Sembra incedibile, ma gli investitori considerano i rischi climatici come rischi aziendali. Non importa se il mare invaderà mezza Italia, compresa la casa dell'investitore stesso: quello che conta è il valore di borsa delle azioni da lui possedute. Un sondaggio del 2020 su 439 investitori istituzionali tra cui fondi pensione e fondi comuni di investimento, banche e assicuratori ha rilevato che oltre la metà già sta integrando il rischio climatico nei propri processi di investimento e che il 91% si aspetta che il rischio climatico sia finanziariamente rilevante per i propri investimenti in cinque anni.

Nella lettera del 2020 agli amministratori delegati e ai consigli di amministrazione delle società in portafoglio, Larry Fink, amministratore delegato di BlackRock, ha annunciato che l'impresa avrebbe preso decisioni di investimento con la sostenibilità ambientale come obiettivo principale poiché "l'evidenza sul rischio climatico sta costringendo gli investitori a rivedere le ipotesi fondamentali sulla finanza moderna". Mica a come salvare le città e gli ecosistemi costieri, ma solo a rivedere le ipotesi di finanza.

Un'analisi del 2019 ha rivelato che le più grandi aziende del mondo valutano in poco meno di 1000 miliardi di dollari il rischio potenziale per le loro attività a causa dei cambiamenti climatici e ha rilevato che la metà di queste perdite dovrebbe concretizzarsi nei prossimi cinque anni.

Quest'anno, per la prima volta, il World Economic Forum ha messo i cambiamenti climatici tra i cinque principali rischi per l'economia globale, sia per probabilità che per gravità dell'impatto (vedi La svolta ambientalista di Big Business).

Dal punto di vista economico-fiscal-finanziario, il COVID ha lasciato alle aziende un sostanzioso lascito: grandi pacchetti di stimoli a lungo termine.
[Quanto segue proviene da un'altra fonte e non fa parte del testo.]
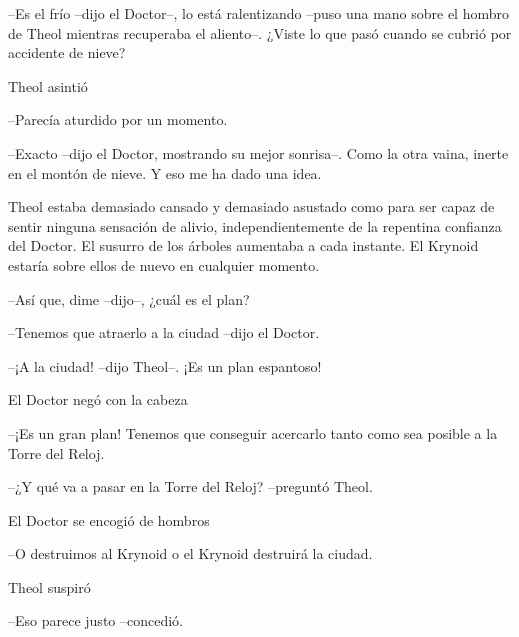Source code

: --Es el frío --dijo el Doctor--, lo está ralentizando --puso una mano sobre el hombro de Theol mientras recuperaba el aliento--. ¿Viste lo que pasó cuando se cubrió por accidente de nieve?



Theol asintió 

--Parecía aturdido por un momento.



--Exacto --dijo el Doctor, mostrando su mejor sonrisa--. Como la otra vaina, inerte en el montón de nieve. Y eso me ha dado una idea.



Theol estaba demasiado cansado y demasiado asustado como para ser capaz de sentir ninguna sensación de alivio, independientemente de la repentina confianza del Doctor. El susurro de los árboles aumentaba a cada instante. El Krynoid estaría sobre ellos de nuevo en cualquier momento.

 --Así que, dime --dijo--, ¿cuál es el plan?



--Tenemos que atraerlo a la ciudad --dijo el Doctor.



--¡A la ciudad! --dijo Theol--. ¡Es un plan espantoso!



El Doctor negó con la cabeza 

--¡Es un gran plan! Tenemos que conseguir acercarlo tanto como sea posible a la Torre del Reloj.



--¿Y qué va a pasar en la Torre del Reloj? --preguntó Theol.



El Doctor se encogió de hombros 

--O destruimos al Krynoid o el Krynoid destruirá la ciudad.



Theol suspiró 

--Eso parece justo --concedió.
Il vicepresidente di Black Rock li definisce "la più grande riallocazione del capitale del 21° secolo." Si tratta di un'enorme opportunità non solo per riprendersi da questa crisi, ma anche per "ricostruire meglio," e garantire che una parte di questo capitale sia utilizzata per costruire la resilienza al rischio di cambiamento climatico rispetto ai settori di finanziamento e alle industrie non in linea con le scienze del clima.

Un numero elevato di aziende sta già prendendo provvedimenti. A maggio, oltre 330 aziende, tra cui più di dieci aziende Fortune 500, e che rappresentano un fatturato annuo combinato di oltre 1000 miliardi di dollari, hanno esortato i governi ad approvare piani di stimolo resiliente con soluzioni climatiche a lungo termine. È una mobilitazione di industriali senza precedenti. La stessa Confindustria italiana ha monopolizzato il dibattito sulle misure per il rilancio ben più di quanto abbiano fatto le altre parti sociali.

Tempi senza precedenti richiedono un'azione senza precedenti. Vediamo quanto lungimiranti saranno le aziende nel progettare soluzioni veramente circolari. Finora, gran brutti segnali arrivano invece dal mondo industriale, che per esempio chiede di sospendere la direttiva sulle materie plastiche monouso (vedi Il COVID ostacola il riciclo della plastica).